EZH2 is a highly conserved histone methyltransferase that specifically targets H3K27 and functions as a transcriptional repressor (Huang et al., 2011). Tissue microarray analysis of breast cancers identified consistent overexpression of EZH2, which was strongly associated with tumor aggressiveness. The compound DZNep has been shown to inhibit EZH2, decrease methylation of H3K27 and selectively induce apoptosis of cancer cell lines, including MCF-7 (Tan et al., 2007).
Histone lysine-specific demethylase 1 (LSD1) is the first identified histone lysine demethylase capable of specifically demethylating monoethylated and dimethylated lysine 4 of histone H3 (H3K4me1 and H3K4me2) (Huang et al., 2011). LSD1 is highly expressed in ER-negative breast tumors, and hence LSD1 was suggested to serve as a predictive marker for aggressive breast tumor biology and a novel attractive therapeutic target for treatment of ER-negative breast cancers.
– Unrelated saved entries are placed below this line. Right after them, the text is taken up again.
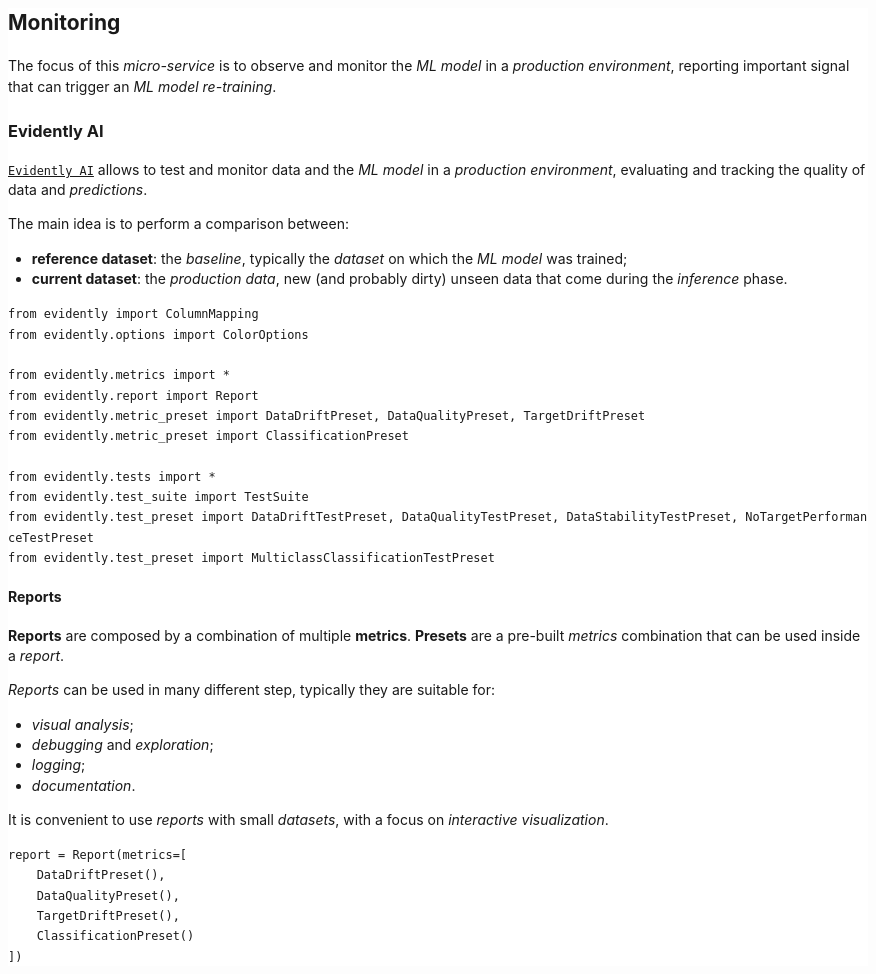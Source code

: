 
## Monitoring

The focus of this *micro-service* is to observe and monitor the *ML model* in a *production environment*, reporting important signal that can trigger an *ML model re-training*.

### Evidently AI

[`Evidently AI`](https://www.evidentlyai.com/) allows to test and monitor data and the *ML model* in a *production environment*, evaluating and tracking the quality of data and *predictions*.

The main idea is to perform a comparison between:
- **reference dataset**: the *baseline*, typically the *dataset* on which the *ML model* was trained;
- **current dataset**: the *production data*, new (and probably dirty) unseen data that come during the *inference* phase.

```
from evidently import ColumnMapping
from evidently.options import ColorOptions

from evidently.metrics import *
from evidently.report import Report
from evidently.metric_preset import DataDriftPreset, DataQualityPreset, TargetDriftPreset
from evidently.metric_preset import ClassificationPreset

from evidently.tests import *
from evidently.test_suite import TestSuite
from evidently.test_preset import DataDriftTestPreset, DataQualityTestPreset, DataStabilityTestPreset, NoTargetPerformanceTestPreset
from evidently.test_preset import MulticlassClassificationTestPreset
```

#### Reports

**Reports** are composed by a combination of multiple **metrics**. **Presets** are a pre-built *metrics* combination that can be used inside a *report*.

*Reports* can be used in many different step, typically they are suitable for:
- *visual analysis*;
- *debugging* and *exploration*;
- *logging*;
- *documentation*.

It is convenient to use *reports* with small *datasets*, with a focus on *interactive visualization*.

```
report = Report(metrics=[
    DataDriftPreset(),
    DataQualityPreset(),
    TargetDriftPreset(),
    ClassificationPreset()
])
```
LSD Inhibitor II has been shown to inhibit LSD1 and promote dimethylation of H3K4 and thus relieve gene silencing, as well as promoting toxicity of cancer cells. (Konovalov et al., 2013).
Enhanced activity of histone-modifying enzymes such as LSD1 and EZH2 leads to epigenetic silencing of critical genes, such as tumor suppressor genes, that have been shown to play an important role in breast tumor tumorigenesis. A series of novel compounds which function as powerful inhibitors of histone methylation or demethylation are capable of inducing re-expression of aberrantly silenced genes important in breast tumorigenesis.
Here we demonstrate the ability to monitor the effect of histone methylase and demethylase inhibitors that selectively induce apoptosis in cancer cell lines. MCF-7 breast cancer cells stably expressing GFP, and human neonatal dermal fibroblasts stably expressing RFP, were incorporated to create a more in vivo-like cell model. Induction of apoptosis was monitored using fluorescent probes, while the photoproteins allowed differentiation of the final cytotoxic effect on the two cell types in the co-culture. Mechanism of action studies of the inhibitors were then performed using antibodies to the specific histone H3 lysine residues and their methylated state. All assessments were made via digital microscopy using a novel cell imaging multi-mode reader.